So, here's the thing. I love NYC. I mean like, I love it. Like, totally.
Here's the dealio: last night I received my own personal tour of the great organ at St. Mary's. Above you can see a photo of the organ. While the instrument has been tonally finished in the past ten years or so, the case was never built due to lack of funds, so the pipes stand stark and exposed to the French Gothic church. I love the raw look of it.
We started in the basement, where the huge blower pumps air upstairs to be used in the pipes. It's a pretty huge and impressive piece of equipment and a critical piece of the whole works which is hardly ever seen.
Also in a room downstairs is a huge collection of old and currently-unused pipes and organ pieces. It's amazing! Full ranks that for whatever reason they're not using right now sit on shelves just waiting for their chance to blow again.
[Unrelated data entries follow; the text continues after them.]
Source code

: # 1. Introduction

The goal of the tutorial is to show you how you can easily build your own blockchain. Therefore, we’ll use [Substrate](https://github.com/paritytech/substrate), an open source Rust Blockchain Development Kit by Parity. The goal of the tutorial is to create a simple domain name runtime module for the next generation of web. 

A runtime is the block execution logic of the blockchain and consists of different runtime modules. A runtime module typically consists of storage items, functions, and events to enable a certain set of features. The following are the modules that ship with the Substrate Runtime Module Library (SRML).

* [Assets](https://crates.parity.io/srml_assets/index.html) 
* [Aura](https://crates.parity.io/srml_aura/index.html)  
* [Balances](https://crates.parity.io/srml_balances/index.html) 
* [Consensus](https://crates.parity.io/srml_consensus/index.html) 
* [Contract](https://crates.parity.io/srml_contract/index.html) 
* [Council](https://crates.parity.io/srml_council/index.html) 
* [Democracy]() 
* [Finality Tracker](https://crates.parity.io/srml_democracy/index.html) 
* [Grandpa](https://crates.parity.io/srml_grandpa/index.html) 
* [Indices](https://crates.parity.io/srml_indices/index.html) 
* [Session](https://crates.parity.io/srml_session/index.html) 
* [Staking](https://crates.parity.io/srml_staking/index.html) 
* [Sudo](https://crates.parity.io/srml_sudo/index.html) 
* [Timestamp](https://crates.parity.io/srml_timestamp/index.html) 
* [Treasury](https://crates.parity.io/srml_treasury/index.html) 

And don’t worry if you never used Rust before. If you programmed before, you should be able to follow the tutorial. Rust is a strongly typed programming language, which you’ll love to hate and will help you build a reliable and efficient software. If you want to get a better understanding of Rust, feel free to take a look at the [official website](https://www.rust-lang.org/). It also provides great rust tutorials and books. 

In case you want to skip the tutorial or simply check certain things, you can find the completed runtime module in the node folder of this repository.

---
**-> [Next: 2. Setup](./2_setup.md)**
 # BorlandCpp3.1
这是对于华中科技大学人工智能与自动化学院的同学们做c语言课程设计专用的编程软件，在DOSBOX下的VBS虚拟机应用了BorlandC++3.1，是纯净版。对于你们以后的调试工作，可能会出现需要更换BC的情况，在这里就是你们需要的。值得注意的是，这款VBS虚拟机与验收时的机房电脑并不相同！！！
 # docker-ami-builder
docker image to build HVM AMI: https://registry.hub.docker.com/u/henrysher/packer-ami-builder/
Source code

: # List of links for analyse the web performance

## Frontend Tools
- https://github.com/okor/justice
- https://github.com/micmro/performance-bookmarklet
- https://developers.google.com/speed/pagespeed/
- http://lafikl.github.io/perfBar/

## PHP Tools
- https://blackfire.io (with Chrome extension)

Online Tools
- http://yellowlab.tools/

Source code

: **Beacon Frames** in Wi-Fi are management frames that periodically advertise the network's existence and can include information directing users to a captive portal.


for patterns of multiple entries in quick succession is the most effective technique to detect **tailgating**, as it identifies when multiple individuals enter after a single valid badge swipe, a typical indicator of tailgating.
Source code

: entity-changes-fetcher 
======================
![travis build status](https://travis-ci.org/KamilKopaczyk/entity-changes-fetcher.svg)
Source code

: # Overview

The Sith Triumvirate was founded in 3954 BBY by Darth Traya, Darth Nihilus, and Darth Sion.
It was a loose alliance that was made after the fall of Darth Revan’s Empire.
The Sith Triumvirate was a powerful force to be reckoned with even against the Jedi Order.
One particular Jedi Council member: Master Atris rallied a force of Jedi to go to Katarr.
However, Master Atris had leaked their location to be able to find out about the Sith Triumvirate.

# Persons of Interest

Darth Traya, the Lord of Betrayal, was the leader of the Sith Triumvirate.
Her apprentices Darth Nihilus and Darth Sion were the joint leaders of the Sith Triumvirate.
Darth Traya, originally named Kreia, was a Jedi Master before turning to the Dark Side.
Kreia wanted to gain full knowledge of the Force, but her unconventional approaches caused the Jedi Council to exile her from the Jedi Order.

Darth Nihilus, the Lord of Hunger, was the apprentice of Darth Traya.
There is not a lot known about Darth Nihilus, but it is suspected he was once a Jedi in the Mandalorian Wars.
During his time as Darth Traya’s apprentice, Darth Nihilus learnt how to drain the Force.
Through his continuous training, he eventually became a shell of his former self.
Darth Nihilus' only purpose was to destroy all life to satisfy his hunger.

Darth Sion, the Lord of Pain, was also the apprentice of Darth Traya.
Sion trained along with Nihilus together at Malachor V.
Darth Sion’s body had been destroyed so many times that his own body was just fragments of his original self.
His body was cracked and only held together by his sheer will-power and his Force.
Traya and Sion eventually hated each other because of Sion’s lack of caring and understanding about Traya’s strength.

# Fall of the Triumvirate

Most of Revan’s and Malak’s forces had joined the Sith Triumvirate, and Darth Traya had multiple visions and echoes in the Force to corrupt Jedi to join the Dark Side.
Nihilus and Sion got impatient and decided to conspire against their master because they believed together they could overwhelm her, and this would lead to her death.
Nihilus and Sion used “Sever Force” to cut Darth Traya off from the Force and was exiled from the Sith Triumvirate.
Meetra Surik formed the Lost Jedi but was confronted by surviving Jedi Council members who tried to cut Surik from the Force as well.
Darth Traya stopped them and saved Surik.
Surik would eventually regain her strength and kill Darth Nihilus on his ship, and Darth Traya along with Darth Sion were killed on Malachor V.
All the works from the old console are set up--all four keyboards and all the stop draws, so you can see how it originally looked.
The basement itself is incredibly eerie--it's a giant open space filled with old furniture and other detritus, and the whole room is crossed at regular intervals by giant steel beams which give the pillars holding up the church extra strength against cross-winds. I'm told that various horror movies have filmed down there and I believe it.
Soon enough we proceeded on to the grand finale--playing with the beast. We headed up to the organ loft, where the giant console just barely fits in the narrow space. The addition of solid state electronics would probably allow for the console being half its original size, when everything ran on pneumatics. The air is piped up from the basement in conduits disguised to look like pillars, where it fills up various wind chests, which are basically giant bellows compressed with springs or weight. My friend took me through how the console worked, and about half of what he said I already knew or made common sense, and the rest was just Greek. I'm still not sure what the "Unison Off" knob does. And the couplers are still a bit confusing--I understand the concept, but I wasn't seeing the reasoning why any one of them would be on or off at any given time.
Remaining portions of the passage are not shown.